Judgement vs. Parenting Advice: Holding Effective Conversations


It feels like as soon as you get pregnant you are bombarded with questions. Are you getting an epidural? Will you breastfeed? Do you believe in co-sleeping? Are you going back to work? When? Have you baby proofed yet? What kind of car seat are you buying?

It’s endless.

Then, when you have the baby, more questions arrive. How far are you going to space your children apart? Are you trying now? Do you want a girl or a boy next? Are you teaching your baby sign language? Are you teaching your baby Spanish? Why doesn’t your baby walk yet? How many words can they say?

This is all during a time when your brain doesn’t function the way it used to (before it was full of doctor’s appointments, running on no sleep, and so on). All of the outside input can be overwhelming.

But what did I do as soon as my sister-in-law announced she was pregnant? I offered her all the advice. Like, all of it. I just wanted to tell her every little thing and welcome her to mom life. I wanted to pass on my research, field experience (a.k.a moming), and funny anecdotes. There is power in women sharing their stories and knowledge with each other.

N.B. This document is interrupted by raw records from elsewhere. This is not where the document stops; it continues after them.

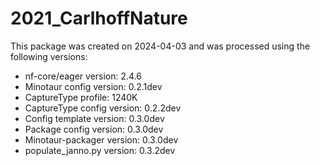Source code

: # 2021_CarlhoffNature
This package was created on 2024-04-03 and was processed using the following versions:
 - nf-core/eager version:  2.4.6
 - Minotaur config version: 0.2.1dev
 - CaptureType profile: 1240K
 - CaptureType config version: 0.2.2dev
 - Config template version: 0.3.0dev
 - Package config version: 0.3.0dev
 - Minotaur-packager version: 0.3.0dev
 - populate_janno.py version: 0.3.2dev
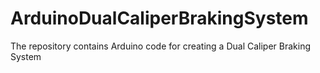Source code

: # ArduinoDualCaliperBrakingSystem
The repository contains Arduino code for creating a Dual Caliper Braking System
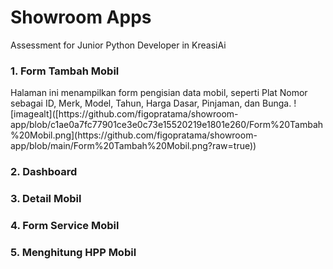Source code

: <h1>Showroom Apps</h1>

<p>Assessment for Junior Python Developer in KreasiAi</p>

<h3>1. Form Tambah Mobil</h3>
Halaman ini menampilkan form pengisian data mobil, seperti Plat Nomor sebagai ID, Merk, Model, Tahun, Harga Dasar, Pinjaman, dan Bunga.
![imagealt]([https://github.com/figopratama/showroom-app/blob/c1ae0a7fc77901ce3e0c73e15520219e1801e260/Form%20Tambah%20Mobil.png](https://github.com/figopratama/showroom-app/blob/main/Form%20Tambah%20Mobil.png?raw=true))
<h3>2. Dashboard</h3>

<h3>3. Detail Mobil</h3>

<h3>4. Form Service Mobil</h3>

<h3>5. Menghitung HPP Mobil</h3>
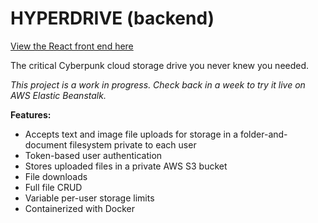 # HYPERDRIVE (backend)

[View the React front end here](https://github.com/AngusGMorrison/hyperdrive-frontend)

The critical Cyberpunk cloud storage drive you never knew you needed.

*This project is a work in progress. Check back in a week to try it live on AWS Elastic Beanstalk.*

**Features:**
* Accepts text and image file uploads for storage in a folder-and-document filesystem private to each user
* Token-based user authentication
* Stores uploaded files in a private AWS S3 bucket
* File downloads
* Full file CRUD
* Variable per-user storage limits
* Containerized with Docker
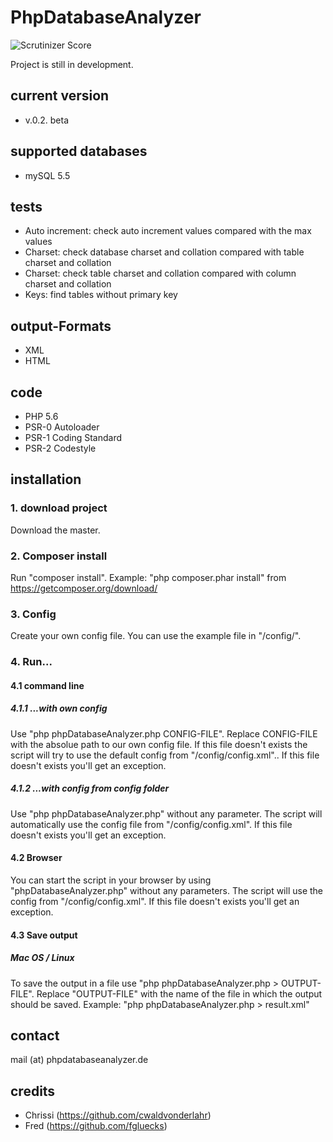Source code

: # PhpDatabaseAnalyzer

![Scrutinizer Score](https://scrutinizer-ci.com/g/cwaldvonderlahr/PhpDatabaseAnalyzer/badges/quality-score.png?b=0.2_Beta)

Project is still in development. 

## current version

- v.0.2. beta

## supported databases
- mySQL 5.5

## tests
- Auto increment: check auto increment values compared with the max values
- Charset: check database charset and collation compared with table charset and collation
- Charset: check table charset and collation compared with column charset and collation
- Keys: find tables without primary key

## output-Formats
- XML
- HTML

## code
- PHP 5.6
- PSR-0 Autoloader
- PSR-1 Coding Standard
- PSR-2 Codestyle

## installation

### 1. download project
Download the master.

### 2. Composer install
Run "composer install".
Example: "php composer.phar install" from https://getcomposer.org/download/ 

### 3. Config
Create your own config file. You can use the example file in "<Project folder>/config/".

### 4. Run...
#### 4.1 command line
##### 4.1.1 ...with own config
Use "php phpDatabaseAnalyzer.php CONFIG-FILE". Replace CONFIG-FILE with the absolue path to our own config file. 
If this file doesn't exists the script will try to use the default config from "<Project folder>/config/config.xml"..
If this file doesn't exists you'll get an exception.

##### 4.1.2 ...with config from config folder
Use "php phpDatabaseAnalyzer.php" without any parameter. 
The script will automatically use the config file from "<Project folder>/config/config.xml".
If this file doesn't exists you'll get an exception.

#### 4.2 Browser
You can start the script in your browser by using "phpDatabaseAnalyzer.php" without any parameters.
The script will use the config from "<Project folder>/config/config.xml".
If this file doesn't exists you'll get an exception.

#### 4.3 Save output

##### Mac OS / Linux
To save the output in a file use "php phpDatabaseAnalyzer.php > OUTPUT-FILE".
Replace "OUTPUT-FILE" with the name of the file in which the output should be saved.
Example: 
"php phpDatabaseAnalyzer.php > result.xml"

## contact

mail (at) phpdatabaseanalyzer.de

## credits
- Chrissi (https://github.com/cwaldvonderlahr)
- Fred (https://github.com/fgluecks)
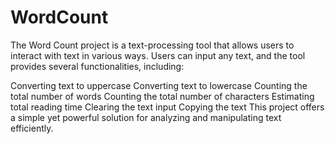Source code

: # WordCount
The Word Count project is a text-processing tool that allows users to interact with text in various ways. Users can input any text, and the tool provides several functionalities, including:

Converting text to uppercase
Converting text to lowercase
Counting the total number of words
Counting the total number of characters
Estimating total reading time
Clearing the text input
Copying the text
This project offers a simple yet powerful solution for analyzing and manipulating text efficiently.
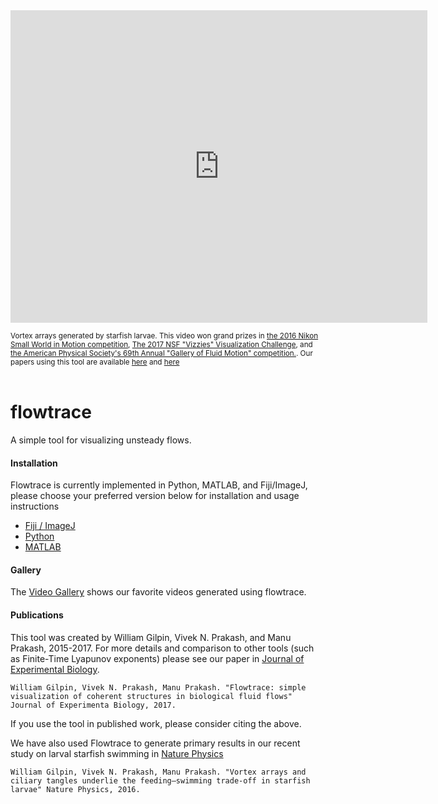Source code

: 
<iframe src="https://player.vimeo.com/video/192180842?title=0&byline=0&portrait=0" width="667" height="500" frameborder="0" webkitallowfullscreen mozallowfullscreen allowfullscreen></iframe> 

<sub>Vortex arrays generated by starfish larvae. This video won grand prizes in [the 2016 Nikon Small World in Motion competition](http://www.nikonsmallworld.com/news/article/water-patterns-of-starfish-larva-wins-nikon-swim), [The 2017 NSF "Vizzies" Visualization Challenge](https://www.nsf.gov/news/special_reports/scivis//winners_2017.jsp), and [the American Physical Society's 69th Annual "Gallery of Fluid Motion" competition.](https://gfm.aps.org/meetings/dfd-2016/57d648ebb8ac3117910005f9). Our papers using this tool are available [here](https://doi.org/10.1101/086140) and [here](http://dx.doi.org/10.1038/nphys3981)</sub>
<br><br>


<!-- <iframe src="https://player.vimeo.com/video/144166179?title=0&byline=0&portrait=0" width="500" height="500" frameborder="0" webkitallowfullscreen mozallowfullscreen allowfullscreen></iframe> 

<sub>The feeding current of *Stentor sp.*, collected from a pond and processed using flowtrace. The current captures many large particles, but many small, swimming algae and protists are able to escape. Video shown at 8x true speed.</sub> -->

# flowtrace

A simple tool for visualizing unsteady flows.

#### Installation

Flowtrace is currently implemented in Python, MATLAB, and Fiji/ImageJ, please choose your preferred version below for installation and usage instructions

+ [Fiji / ImageJ](flowtrace_imagej.html)
+ [Python](flowtrace_python.html)
+ [MATLAB](flowtrace_matlab.html)

#### Gallery

The [Video Gallery](gallery.html) shows our favorite videos generated using flowtrace.

#### Publications

This tool was created by William Gilpin, Vivek N. Prakash, and Manu Prakash, 2015-2017. For more details and comparison to other tools (such as Finite-Time Lyapunov exponents) please see our paper in [Journal of Experimental Biology](https://doi.org/10.1101/086140).

	William Gilpin, Vivek N. Prakash, Manu Prakash. "Flowtrace: simple visualization of coherent structures in biological fluid flows" Journal of Experimenta Biology, 2017.

If you use the tool in published work, please consider citing the above.

We have also used Flowtrace to generate primary results in our recent study on larval starfish swimming in [Nature Physics]( http://dx.doi.org/10.1038/nphys3981)

	William Gilpin, Vivek N. Prakash, Manu Prakash. "Vortex arrays and ciliary tangles underlie the feeding–swimming trade-off in starfish larvae" Nature Physics, 2016.



<script>
  (function(i,s,o,g,r,a,m){i['GoogleAnalyticsObject']=r;i[r]=i[r]||function(){
  (i[r].q=i[r].q||[]).push(arguments)},i[r].l=1*new Date();a=s.createElement(o),
  m=s.getElementsByTagName(o)[0];a.async=1;a.src=g;m.parentNode.insertBefore(a,m)
  })(window,document,'script','//www.google-analytics.com/analytics.js','ga');

  ga('create', 'UA-52823035-4', 'auto');
  ga('send', 'pageview');

</script>
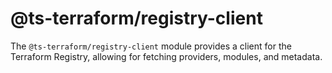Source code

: # @ts-terraform/registry-client

The `@ts-terraform/registry-client` module provides a client for the Terraform Registry, allowing for fetching providers, modules, and metadata.

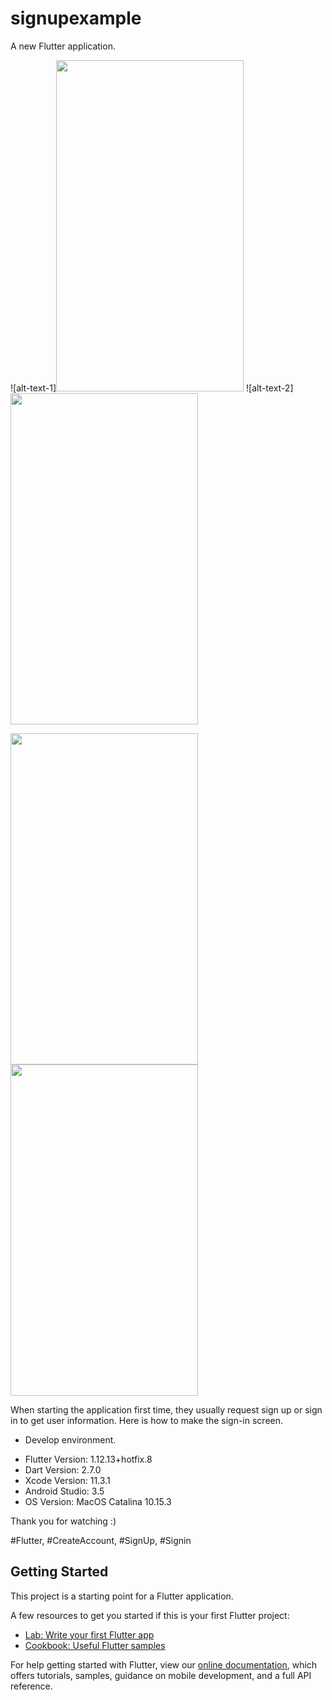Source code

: # signupexample

A new Flutter application.

![alt-text-1]<img src="https://github.com/loydkim/Flutter_login_ui_loyd/blob/master/main.png" width="300" height="530"> ![alt-text-2]<img src="https://github.com/loydkim/Flutter_login_ui_loyd/blob/master/main2.png" width="300" height="530">


<img src="https://github.com/loydkim/Flutter_login_ui_loyd/blob/master/main.png" width="300" height="530">
<img src="https://github.com/loydkim/Flutter_login_ui_loyd/blob/master/main2.png" width="300" height="530">


When starting the application first time, they usually request sign up or sign in to get user information. Here is how to make the sign-in screen.

* Develop environment.

- Flutter Version: 1.12.13+hotfix.8
- Dart Version: 2.7.0
- Xcode Version: 11.3.1
- Android Studio: 3.5
- OS Version: MacOS Catalina 10.15.3

Thank you for watching :)

#Flutter, #CreateAccount, #SignUp, #Signin

## Getting Started

This project is a starting point for a Flutter application.

A few resources to get you started if this is your first Flutter project:

- [Lab: Write your first Flutter app](https://flutter.dev/docs/get-started/codelab)
- [Cookbook: Useful Flutter samples](https://flutter.dev/docs/cookbook)

For help getting started with Flutter, view our
[online documentation](https://flutter.dev/docs), which offers tutorials,
samples, guidance on mobile development, and a full API reference.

In the back of my mind though, I’m always worried I’ll be labeled a “judgy mom.” You know, one of those moms who thinks she knows everything and looks down on anyone who doesn’t conform to her parenting style. One of those moms who is half-stereotype.

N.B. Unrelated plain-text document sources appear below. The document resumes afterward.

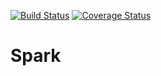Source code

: [![Build Status](https://magnum.travis-ci.com/Elico-Corp/spark_odoo.svg?token=nntdrDeQxzBYiyWuzfHY&branch=8.0)](https://magnum.travis-ci.com/Elico-Corp/spark_odoo)
[![Coverage Status](https://coveralls.io/repos/Elico-Corp/spark_odoo/badge.svg?branch=8.0)](https://coveralls.io/r/Elico-Corp/spark_odoo?branch=8.0)

Spark
=====
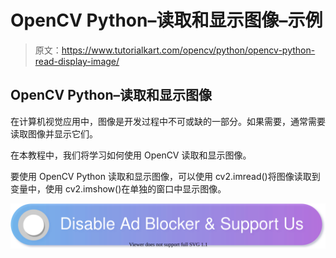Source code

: # OpenCV Python–读取和显示图像–示例

> 原文：<https://www.tutorialkart.com/opencv/python/opencv-python-read-display-image/>

## OpenCV Python–读取和显示图像

在计算机视觉应用中，图像是开发过程中不可或缺的一部分。如果需要，通常需要读取图像并显示它们。

在本教程中，我们将学习如何使用 OpenCV 读取和显示图像。

要使用 OpenCV Python 读取和显示图像，可以使用 cv2.imread()将图像读取到变量中，使用 cv2.imshow()在单独的窗口中显示图像。

[![](img/925da31b32d6bc3827932f6c8afb11bb.png)](https://www.tutorialkart.com/)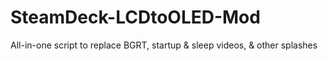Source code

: # SteamDeck-LCDtoOLED-Mod
All-in-one script to replace BGRT, startup &amp; sleep videos, &amp; other splashes

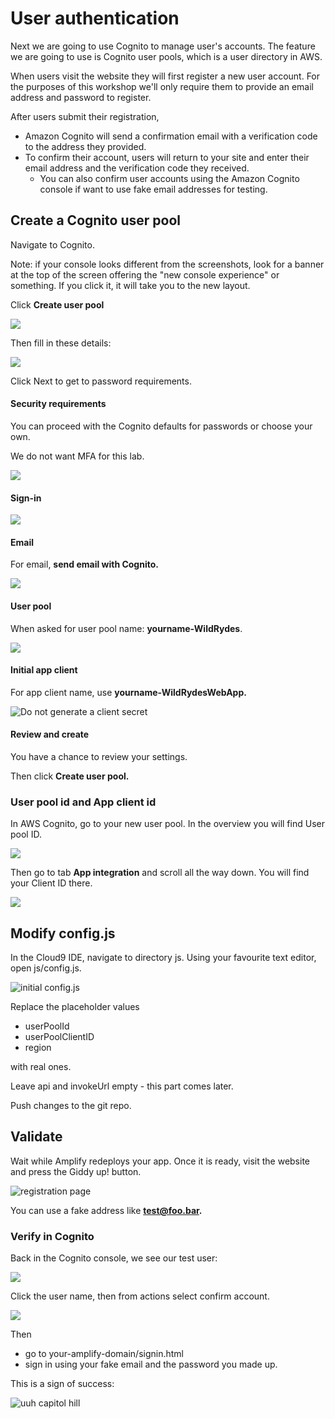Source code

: # User authentication

Next we are going to use Cognito to manage user's accounts. The feature we are going to use is Cognito user pools, which is a user directory in AWS.&#x20;

When users visit the website they will first register a new user account. For the purposes of this workshop we'll only require them to provide an email address and password to register.&#x20;

After users submit their registration,&#x20;

* Amazon Cognito will send a confirmation email with a verification code to the address they provided.&#x20;
* To confirm their account, users will return to your site and enter their email address and the verification code they received.&#x20;
  * You can also confirm user accounts using the Amazon Cognito console if want to use fake email addresses for testing.

## Create a Cognito user pool&#x20;

Navigate to Cognito.&#x20;

Note: if your console looks different from the screenshots, look for a banner at the top of the screen offering the "new console experience" or something. If you click it, it will take you to the new layout.&#x20;

Click **Create user pool**&#x20;

![](<../../.gitbook/assets/image (299) (1).png>)

Then fill in these details:

![](<../../.gitbook/assets/image (296).png>)

Click Next to get to password requirements.&#x20;

#### Security requirements

You can proceed with the Cognito defaults for passwords or choose your own.&#x20;

We do not want MFA for this lab.&#x20;

![](<../../.gitbook/assets/image (155) (1) (1) (1).png>)

#### Sign-in

![](<../../.gitbook/assets/image (461).png>)

#### Email

For email, **send email with Cognito.**&#x20;

![](<../../.gitbook/assets/image (155) (1).png>)

#### User pool&#x20;

When asked for user pool name: **yourname-WildRydes**.&#x20;

![](<../../.gitbook/assets/image (213).png>)

#### Initial app client

For app client name, use **yourname-WildRydesWebApp.**

![Do not generate a client secret](<../../.gitbook/assets/image (236).png>)

#### **Review and create**

You have a chance to review your settings.&#x20;

Then click **Create user pool.**&#x20;

### User pool id and App client id

In AWS Cognito, go to your new user pool. In the overview you will find User pool ID.&#x20;

![](<../../.gitbook/assets/image (397) (1).png>)

Then go to tab **App integration** and scroll all the way down. You will find your Client ID there.&#x20;

![](<../../.gitbook/assets/image (411).png>)

## Modify config.js

In the Cloud9 IDE, navigate to directory js. Using your favourite text editor, open js/config.js.

![initial config.js](<../../.gitbook/assets/image (144).png>)

Replace the placeholder values&#x20;

* userPoolId
* userPoolClientID
* region

with real ones.&#x20;

Leave api and invokeUrl empty - this part comes later.&#x20;

Push changes to the git repo.&#x20;

## Validate

Wait while Amplify redeploys your app. Once it is ready, visit the website and press the Giddy up! button.&#x20;

![registration page](<../../.gitbook/assets/image (54).png>)

You can use a fake address like **test@foo.bar.**&#x20;

### Verify in Cognito

Back in the Cognito console, we see our test user:

![](<../../.gitbook/assets/image (231) (1).png>)

Click the user name, then from actions select confirm account.

![](<../../.gitbook/assets/image (325).png>)

Then&#x20;

* go to your-amplify-domain/signin.html&#x20;
* sign in using your fake email and the password you made up.&#x20;

This is a sign of success:

![uuh capitol hill](<../../.gitbook/assets/image (136).png>)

Having been on both sides of the equation (the mom receiving advice, and the mom offering it), I can say that even though I was overwhelmed by the questions and stories of other parents, I benefited from them. There were some questions about motherhood that I actively sought answers to, but there was also plenty of information that I didn’t know I needed to know. This is the kind of information that comes up in conversation. If parents let the fear of judgment (or the fear of being labeled “judgy”) prevent them from having real conversations, then we all miss out on the opportunity to learn from each other.

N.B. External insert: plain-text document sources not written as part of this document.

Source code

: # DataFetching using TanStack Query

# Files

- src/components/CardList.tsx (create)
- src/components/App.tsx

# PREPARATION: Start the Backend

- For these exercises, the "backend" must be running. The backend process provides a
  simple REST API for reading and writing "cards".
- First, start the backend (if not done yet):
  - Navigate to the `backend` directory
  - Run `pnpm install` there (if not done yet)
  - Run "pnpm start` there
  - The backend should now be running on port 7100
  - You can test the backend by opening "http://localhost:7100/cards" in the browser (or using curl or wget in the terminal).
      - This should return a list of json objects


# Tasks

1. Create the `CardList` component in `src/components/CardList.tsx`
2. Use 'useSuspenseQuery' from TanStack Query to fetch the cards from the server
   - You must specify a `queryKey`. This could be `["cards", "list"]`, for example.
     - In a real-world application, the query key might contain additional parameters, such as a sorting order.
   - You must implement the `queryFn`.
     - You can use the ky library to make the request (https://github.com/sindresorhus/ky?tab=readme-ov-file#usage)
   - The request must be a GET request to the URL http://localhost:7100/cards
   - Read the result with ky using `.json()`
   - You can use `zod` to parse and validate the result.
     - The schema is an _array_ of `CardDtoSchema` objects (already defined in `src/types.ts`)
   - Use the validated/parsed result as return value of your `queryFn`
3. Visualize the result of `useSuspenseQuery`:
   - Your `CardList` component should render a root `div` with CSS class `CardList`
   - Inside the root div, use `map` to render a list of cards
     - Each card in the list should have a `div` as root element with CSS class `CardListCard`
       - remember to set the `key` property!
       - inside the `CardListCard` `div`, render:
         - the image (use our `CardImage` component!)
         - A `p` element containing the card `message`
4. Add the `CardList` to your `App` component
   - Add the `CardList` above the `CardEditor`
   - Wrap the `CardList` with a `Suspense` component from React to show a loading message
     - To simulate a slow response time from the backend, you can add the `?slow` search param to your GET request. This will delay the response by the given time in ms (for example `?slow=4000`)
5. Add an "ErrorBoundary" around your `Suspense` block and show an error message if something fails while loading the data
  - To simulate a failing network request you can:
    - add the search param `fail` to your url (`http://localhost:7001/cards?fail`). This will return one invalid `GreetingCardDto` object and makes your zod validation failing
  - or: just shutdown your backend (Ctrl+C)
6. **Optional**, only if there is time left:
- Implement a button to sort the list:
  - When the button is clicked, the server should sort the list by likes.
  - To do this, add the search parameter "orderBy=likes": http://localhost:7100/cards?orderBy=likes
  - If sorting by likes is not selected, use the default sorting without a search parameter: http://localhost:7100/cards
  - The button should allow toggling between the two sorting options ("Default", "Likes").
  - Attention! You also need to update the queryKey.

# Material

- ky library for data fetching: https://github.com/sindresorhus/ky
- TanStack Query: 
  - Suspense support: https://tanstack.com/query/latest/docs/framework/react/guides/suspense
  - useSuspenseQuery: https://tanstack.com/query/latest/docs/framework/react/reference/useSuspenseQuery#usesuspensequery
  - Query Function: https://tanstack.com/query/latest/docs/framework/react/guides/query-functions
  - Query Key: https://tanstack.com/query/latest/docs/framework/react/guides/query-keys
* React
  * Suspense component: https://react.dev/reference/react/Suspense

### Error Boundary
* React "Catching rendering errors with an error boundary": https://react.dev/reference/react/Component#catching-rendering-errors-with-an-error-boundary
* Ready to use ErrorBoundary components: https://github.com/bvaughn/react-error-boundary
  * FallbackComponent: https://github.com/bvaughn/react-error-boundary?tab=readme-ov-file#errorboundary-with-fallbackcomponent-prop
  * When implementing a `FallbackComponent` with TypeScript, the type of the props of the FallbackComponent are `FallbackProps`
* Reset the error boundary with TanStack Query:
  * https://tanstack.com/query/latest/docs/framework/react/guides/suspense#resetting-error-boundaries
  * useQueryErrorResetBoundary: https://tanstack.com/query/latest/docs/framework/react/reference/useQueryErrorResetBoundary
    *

Parenting is hard enough without having to go it alone.

Here are some things to keep in mind in order to engage in productive conversations about parenthood (Note: I’ve learned about a few of these by doing the opposite. Sometimes my foot goes directly in my mouth.):

•When you are sharing personal stories/anecdotes, always ground them in the context of your lived experience, and don’t posit them as universal lessons.
•Think about your tone and body language, and notice the tone/body language of the person you are talking to (it’s always better to talk face-to-face). If you are talking online, be even more careful and clear with your word choice.
•Share research you’ve done without making sweeping generalizations (You could say, “Breastfed babies are less likely to get colds and pneumonia,” but not “You have to breastfeed or your baby won’t be healthy.”)
•Ask the other person what they are excited about for the future, so the conversation isn’t all warnings/advice
•Always try to help other parents be more confident. We should build each other up! Share something they do that you admire.
•Be sensitive and practice empathy. You might not know if a couple has experienced infertility, miscarriage, or the loss of a child. Try not to make assumptions (like assuming that a couple can have more children) and then ask questions based on those assumptions.
•Don’t be too hard on yourself. We all mess up. If you think you came off “judgy” in a conversation, check in with the other person and clarify your intentions.